Figure 2. Pneumonic Clec4d^−/− mice exhibit a hyperinflammatory response and severe lung pathology characterized by massive neutrophil accumulation.

(A) The lungs from mock control and KPn-infected WT and Clec4d^−/− mice were harvested at indicated time-points p.i., homogenized in PBS with protease inhibitors, and analyzed for rodent multianalyte profile (Myriad RBM). Results shown are the average of three infected and three mock control mice from three independent experiments. Significant differences are denoted by asterisks (*P<0.05; **P<0.005; ***P<0.001). (B) H&E staining of lung cryosections from mock control and KPn-infected WT and Clec4d^−/− mice isolated at indicated times p.i. Original magnification, 100×. The inset in the right panel in the Clec4d^−/− row shows a highly magnified area (1000×) of a lesion in infected Clec4d^−/−, depicting neutrophils, as indicated by characteristic, multilobed nuclear morphology. (C) Flow cytometry analysis of neutrophils in mock control (WT-M and Clec4d^−/− M) and KPn-infected (WT-Inf and Clec4d^−/− Inf) mice. Total lung cells were isolated from mice by collagenase treatment at indicated times p.i. The cells were stained with anti-Ly6G-APC and anti-CD11b-Pacific Blue antibodies as markers for neutrophils.
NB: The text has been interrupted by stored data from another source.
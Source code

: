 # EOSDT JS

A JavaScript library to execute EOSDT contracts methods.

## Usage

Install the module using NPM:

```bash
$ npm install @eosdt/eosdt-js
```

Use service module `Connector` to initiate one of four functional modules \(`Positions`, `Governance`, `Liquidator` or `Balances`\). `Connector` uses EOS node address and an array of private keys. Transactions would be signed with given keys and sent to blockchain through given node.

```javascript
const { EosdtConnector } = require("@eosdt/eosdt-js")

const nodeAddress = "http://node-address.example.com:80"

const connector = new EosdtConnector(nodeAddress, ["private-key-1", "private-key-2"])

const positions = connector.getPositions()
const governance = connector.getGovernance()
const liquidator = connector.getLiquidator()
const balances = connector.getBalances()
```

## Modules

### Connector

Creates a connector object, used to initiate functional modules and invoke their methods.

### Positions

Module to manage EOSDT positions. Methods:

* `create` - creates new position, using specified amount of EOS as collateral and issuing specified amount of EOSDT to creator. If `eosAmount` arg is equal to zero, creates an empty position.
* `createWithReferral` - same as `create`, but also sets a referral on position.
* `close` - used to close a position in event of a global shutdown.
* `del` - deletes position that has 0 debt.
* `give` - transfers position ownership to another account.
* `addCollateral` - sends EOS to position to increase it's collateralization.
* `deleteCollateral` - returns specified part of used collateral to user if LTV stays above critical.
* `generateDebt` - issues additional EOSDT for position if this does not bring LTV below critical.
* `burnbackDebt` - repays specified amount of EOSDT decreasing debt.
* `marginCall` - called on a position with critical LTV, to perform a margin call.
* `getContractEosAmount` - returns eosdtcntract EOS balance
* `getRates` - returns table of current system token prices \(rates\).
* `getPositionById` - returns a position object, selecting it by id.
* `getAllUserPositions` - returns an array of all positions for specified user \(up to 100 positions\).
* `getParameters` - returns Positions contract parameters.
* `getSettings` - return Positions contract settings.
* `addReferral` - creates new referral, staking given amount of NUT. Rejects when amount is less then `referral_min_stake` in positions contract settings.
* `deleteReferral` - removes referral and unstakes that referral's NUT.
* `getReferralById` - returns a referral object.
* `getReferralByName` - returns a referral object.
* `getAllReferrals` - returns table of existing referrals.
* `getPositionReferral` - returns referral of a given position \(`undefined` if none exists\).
Appropriate isotype-matched negative controls were used to set the gates. The bar graph shows the average total number of neutrophils in lungs of three mock control and three KPn-infected WT and Clec4d^−/− mice from three independent experiments (total of nine mice/group). Dot plots shown on the right are from one representative mouse in each group. Statistical significance between WT and Clec4d^−/− mice is denoted by asterisks (*P<0.05; ***P<0.001).